TDD and BDD are great. As development tools, they set a common language for the team, create an active documentation and keep track of the project’s status. This advantages had made BDD/TDD an indispensable part of my process, but some experience with them made me realize there are still problems to be tackled with the BDD/TDD practice if it’s going to be viable for every type of project. Specifically, some nuisances related to TDD/BDD make it suboptimal for projects with great levels of uncertainty and even worse for projects where the domain is to be discovered during and after the implementation.

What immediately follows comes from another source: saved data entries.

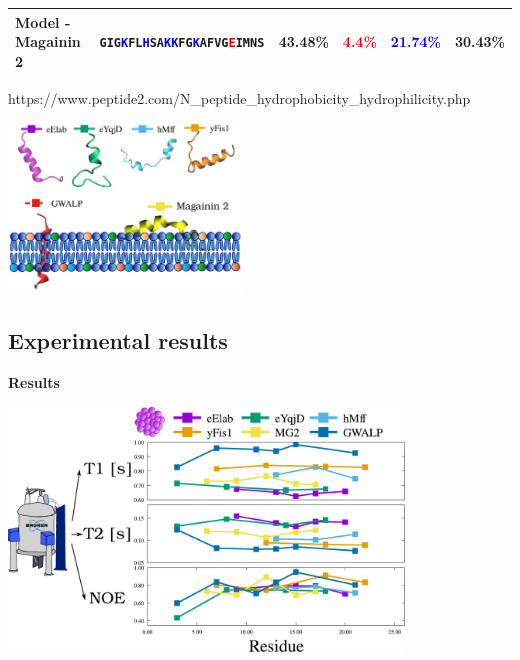 \documentclass{beamer}
\begin{document}
\begin{frame}
{\begin{tabular}{l l r r r r}
Model - Magainin 2 & \texttt{\textcolor{OliveGreen}{GIG}\textcolor{blue}{K}\textcolor{OliveGreen}{FL}\textcolor{blue}{H}S\textcolor{OliveGreen}{A}\textcolor{blue}{KK}\textcolor{OliveGreen}{FG}\textcolor{blue}{K}\textcolor{OliveGreen}{AFVG}\textcolor{red}{E}\textcolor{OliveGreen}{IM}NS } & \textcolor{OliveGreen}{43.48\%} & \textcolor{red}{4.4\%} & \textcolor{blue}{21.74\%} & 30.43\% \\

\hline

\end{tabular}

}


{\tiny https://www.peptide2.com/N\_peptide\_hydrophobicity\_hydrophilicity.php}

\vspace{0.2cm}

\includegraphics[height=4.5cm]{tail0.pdf}

\end{frame}


\subsection{Experimental results}

\begin{frame}
\begin{center}
\Large{\centering
\textbf{Results} \\}

\vspace{0.5cm}

\includegraphics[height=6.5cm]{relax_exp1.pdf}
\end{center}
\end{frame}
\end{document}
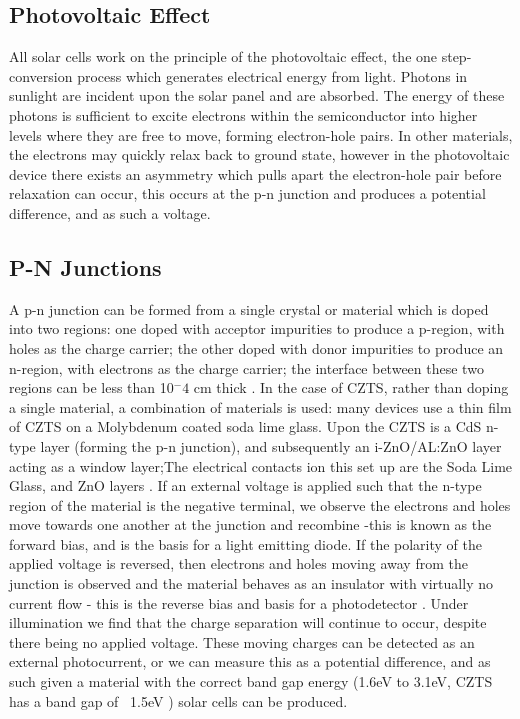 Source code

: \subsection{Photovoltaic Effect}

All solar cells work on the principle of the photovoltaic effect, the one step-conversion process which generates electrical energy from light. Photons in sunlight are incident upon the solar panel and are absorbed. The energy of these photons is sufficient to excite electrons within the semiconductor into higher levels where they are free to move, forming electron-hole pairs. In other materials, the electrons may quickly  relax back to ground state, however in the photovoltaic device there exists an asymmetry which pulls apart the electron-hole pair before relaxation can occur, this occurs at the p-n junction and produces a potential difference, and as such a voltage.



\subsection{P-N Junctions}

A p-n junction can be formed from a single crystal or material which is doped into two regions: one doped with acceptor impurities to produce a p-region, with holes as the charge carrier; the other doped with donor impurities to produce an n-region, with electrons as the charge carrier; the interface between these two regions can be less than 10$^-4$ cm thick \citep{Kittel2004}.  In the case of CZTS, rather than doping a single material, a combination of materials is used: many devices use a thin film of CZTS on a Molybdenum coated soda lime glass. Upon the CZTS is a CdS n-type layer (forming the p-n junction), and subsequently an i-ZnO/AL:ZnO layer acting as a window layer;The electrical contacts ion this set up are the Soda Lime Glass, and ZnO layers \citep{Wang2011}.
If an external voltage is applied such that the n-type region of the material is the negative terminal, we observe the electrons and holes move towards one another at the junction and recombine -this is  known as the forward bias, and is the basis for a light emitting diode.
If the polarity of the applied voltage is reversed, then electrons and holes moving away from the junction is observed and the material behaves as an insulator with virtually no current flow -  this is the reverse bias and basis for a photodetector \citep{Askeland2010}. Under illumination we find that the charge separation will continue to occur, despite there being no applied voltage. These moving charges can be detected as an external photocurrent, or we can measure this as a potential difference, and as such given a material with the correct band gap energy (1.6eV to 3.1eV, CZTS has a band gap of ~1.5eV \citep{JJAP.48.090202,Katagiri2001}) solar cells can be produced.
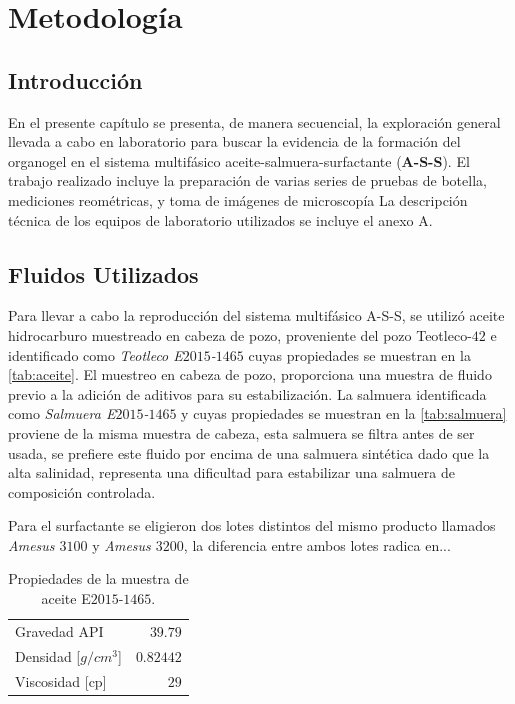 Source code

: \chapter{Metodología}
\label{chp:metodologia}

\section{Introducción}

En el presente capítulo se presenta, de manera secuencial, la exploración general llevada a cabo en laboratorio para buscar la evidencia de la formación del organogel en el sistema multifásico aceite-salmuera-surfactante (\textbf{A-S-S}). El trabajo realizado incluye la preparación de varias series de pruebas de botella, mediciones reométricas, y toma de imágenes de microscopía La descripción técnica de los equipos de laboratorio utilizados se incluye el anexo A.

\section{Fluidos Utilizados}
Para llevar a cabo la reproducción del sistema multifásico A-S-S, se utilizó aceite hidrocarburo muestreado en cabeza de pozo, proveniente del pozo Teotleco-$42$ e identificado como \emph{Teotleco E$2015$-$1465$} cuyas propiedades se muestran en la \autoref{tab:aceite}. El muestreo en cabeza de pozo, proporciona una muestra de fluido previo a la adición de aditivos para su estabilización. La salmuera identificada como \emph{Salmuera E$2015$-$1465$} y cuyas propiedades se muestran en la \autoref{tab:salmuera} proviene de la misma muestra de cabeza, esta salmuera se filtra antes de ser usada, se prefiere este fluido por encima de una salmuera sintética dado que la alta salinidad, representa una dificultad para estabilizar una salmuera de composición controlada.

Para el surfactante se eligieron dos lotes distintos del mismo producto llamados \emph{Amesus $3100$} y \emph{Amesus $3200$}, la diferencia entre ambos lotes radica en...

\begin{table}
\caption[Aceite E$2015$-$1465$] {Propiedades de la muestra de aceite E$2015$-$1465$.}
\centering
\begin{tabulary}{1.1\textwidth}{L |R}
    \toprule
    Gravedad API & $39.79$ \\
    Densidad [$g/cm^{3}$] & $0.82442$ \\
    Viscosidad [cp] & $29$  \\
    \midrule
    \bottomrule
\end{tabulary}
\label{tab:aceite}
\end{table}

In my experience, the BDD/TDD practice has oftenly resulted anti-lean, making it harder to pivot and demanding a lot of extra energy to maintain. I narrowed down why:
Tests are hard to read
This is the more serious challenge with BDD/TDD practice. Most tools (RSpec, Jasmine, JUnit) provide great (even beautiful) output formats for the tests results, and while that is great, it does not solve the underlying problem: tests are invariably hard to read. There are several facts that contribute to this:
Metaprogramming is not part of the languages’ design
Most testing frameworks rely at least partially in metaprogramming capabilities so to be able to capture method executions, extend objects dynamically or even create full classes on runtime. While cleverly crafted frameworks (such as RSpec) structure the API so that assertions and message expectations look like plain english to the reader, the gymnastics being done behind the curtains is revealed by the very unconventional use of the language’s features.
Incidentally, this makes BDD/TDD frameworks hard to design and crack, since to make them work you need a ninja tinkering with the engine.

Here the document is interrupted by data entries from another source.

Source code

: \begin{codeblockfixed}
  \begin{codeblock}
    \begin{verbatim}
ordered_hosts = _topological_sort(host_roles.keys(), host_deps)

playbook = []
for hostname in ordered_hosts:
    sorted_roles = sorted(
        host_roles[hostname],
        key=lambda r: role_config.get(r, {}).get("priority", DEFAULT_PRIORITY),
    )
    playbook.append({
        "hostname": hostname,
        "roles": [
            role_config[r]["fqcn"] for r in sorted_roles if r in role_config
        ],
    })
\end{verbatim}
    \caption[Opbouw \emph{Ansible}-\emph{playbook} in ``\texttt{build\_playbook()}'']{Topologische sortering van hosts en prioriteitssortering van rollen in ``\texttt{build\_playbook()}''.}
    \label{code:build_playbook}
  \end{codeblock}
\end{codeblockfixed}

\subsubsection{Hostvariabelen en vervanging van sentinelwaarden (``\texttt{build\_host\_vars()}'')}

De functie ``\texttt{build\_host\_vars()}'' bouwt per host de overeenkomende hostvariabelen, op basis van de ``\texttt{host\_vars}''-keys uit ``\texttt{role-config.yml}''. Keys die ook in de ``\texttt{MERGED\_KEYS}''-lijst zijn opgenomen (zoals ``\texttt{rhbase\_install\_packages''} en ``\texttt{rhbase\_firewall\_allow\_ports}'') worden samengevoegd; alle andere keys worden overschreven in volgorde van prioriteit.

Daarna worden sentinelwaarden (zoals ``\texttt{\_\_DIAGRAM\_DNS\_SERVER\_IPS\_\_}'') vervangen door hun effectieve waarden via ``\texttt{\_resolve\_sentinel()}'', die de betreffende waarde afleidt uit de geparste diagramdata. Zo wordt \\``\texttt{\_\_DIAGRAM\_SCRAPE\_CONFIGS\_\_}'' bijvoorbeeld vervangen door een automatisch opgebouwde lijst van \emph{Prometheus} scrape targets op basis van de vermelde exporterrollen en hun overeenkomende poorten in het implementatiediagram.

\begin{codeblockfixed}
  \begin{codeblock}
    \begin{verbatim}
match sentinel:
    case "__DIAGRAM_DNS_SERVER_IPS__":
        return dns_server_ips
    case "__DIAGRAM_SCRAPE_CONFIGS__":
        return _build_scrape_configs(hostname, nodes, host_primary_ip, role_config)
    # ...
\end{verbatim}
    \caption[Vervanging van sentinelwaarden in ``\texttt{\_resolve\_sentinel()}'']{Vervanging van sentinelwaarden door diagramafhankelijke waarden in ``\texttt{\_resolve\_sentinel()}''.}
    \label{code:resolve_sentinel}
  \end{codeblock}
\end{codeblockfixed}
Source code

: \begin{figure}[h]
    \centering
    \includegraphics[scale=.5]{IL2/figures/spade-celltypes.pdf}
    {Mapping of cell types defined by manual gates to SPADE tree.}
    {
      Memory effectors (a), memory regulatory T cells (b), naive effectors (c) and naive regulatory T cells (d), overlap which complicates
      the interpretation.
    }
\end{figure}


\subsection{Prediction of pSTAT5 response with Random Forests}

External dependencies are hard to mock
Untestable services (such as a web API that provides no harmless alternative) and external libraries with extensive and expressive APIs (such as an ORM) are really bureaucratic to mock and sometimes require a full fledged copy of the API.
Faced with such a problem, some developers assume that the only way around is renouncing to unit testing and leaping directly to BDD/integration testing with the live external service—that is, they resort to perform dangerous testing with the actual live tool. Testing live without an inert fallback is a desperate solution. It may be the only fit in some ocassions since mocking an entire service is not always attainable, but on the other hand, mission critical services must have good code coverage to be maintainable and this approach fails to prevent eventual nightmares when the external services are updated.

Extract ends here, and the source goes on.